Prefabricated student accommodation stacks up

TGL News

London based architects WilkinsonEyre has designed a striking student village for the Dyson Institute of Engineering and Technology, England.

Made up of a series of prefabricated “pods,” the design offers a simple, sustainably minded student accommodation option.

Each pod consists of a cross-laminated timber interior, wrapped in a layer of super insulation and clad in anodised aluminium.

The full height, triple glazed facade of each pod has been strategically angled to give a sense of space and privacy. Each takes advantage of views across the campus, while also creating a series of collective social spaces outside and inside within their nooks and crannies.

The landscape setting of these accommodation pods provides ample green space for students to interact with, linking to the nearby Dyson Woodland Walk.

“In keeping with the stead-fast increase in creating healthy and sustainable buildings, the project places the wellbeing of Dyson students at its heart,” says WilkinsonEyre.

“Each pod has been designed with natural ventilation while benefitting from the excellent thermal mass performance of the CLT structure.”

Professor Tuan Ngo of the University of Melbourne says this style of construction is the future.

“The new generation of prefabricated buildings have lighter and stronger structural components,” Professor Ngo said in a University of Melbourne publication.

“Prefabrication also offers opportunities to have high performing thermal and acoustic walls, floors and ceilings by combining durable and sustainable materials into systems such as sandwich panels.”
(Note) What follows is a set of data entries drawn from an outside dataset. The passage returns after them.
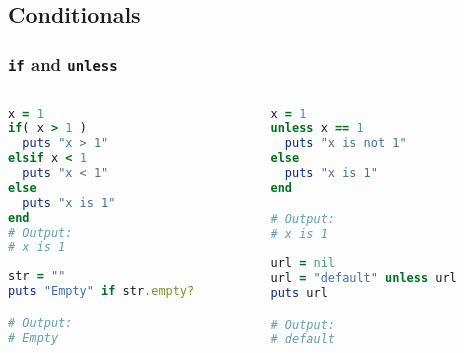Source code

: \subsection{Conditionals}
\begin{frame}[fragile]\frametitle{\texttt{if} and \texttt{unless}}

\begin{columns}[c] 

\begin{column}{5.5cm}

\begin{lstlisting}[language=ruby]
x = 1
if( x > 1 ) 
  puts "x > 1"
elsif x < 1
  puts "x < 1"
else
  puts "x is 1"
end
# Output:
# x is 1
\end{lstlisting}
\pause
\begin{lstlisting}[language=ruby]
str = ""
puts "Empty" if str.empty?

# Output:
# Empty
\end{lstlisting}
\pause

\end{column}

\begin{column}{5.5cm}
\begin{lstlisting}[language=ruby]
x = 1
unless x == 1
  puts "x is not 1"
else
  puts "x is 1"
end

# Output:
# x is 1
\end{lstlisting}
\pause
\begin{lstlisting}[language=ruby]
url = nil
url = "default" unless url
puts url

# Output:
# default
\end{lstlisting}


\end{column}

\end{columns}

\end{frame}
Prefabrication tends to also be more environmentally sustainable than traditional onsite building. This is because it requires more upfront planning that leads to less waste generation, less need for re-working and lighter use of materials.

An Australian example of prefabricated student accommodation is architectus’ design of 153 quality self contained living units for the Australian National University. This construction won the ACT Sustainable Building Award upon completion in 2010.

It consists of a mixture of studios and one bedroom dwellings, including accessible units, made using durable, low maintenance materials.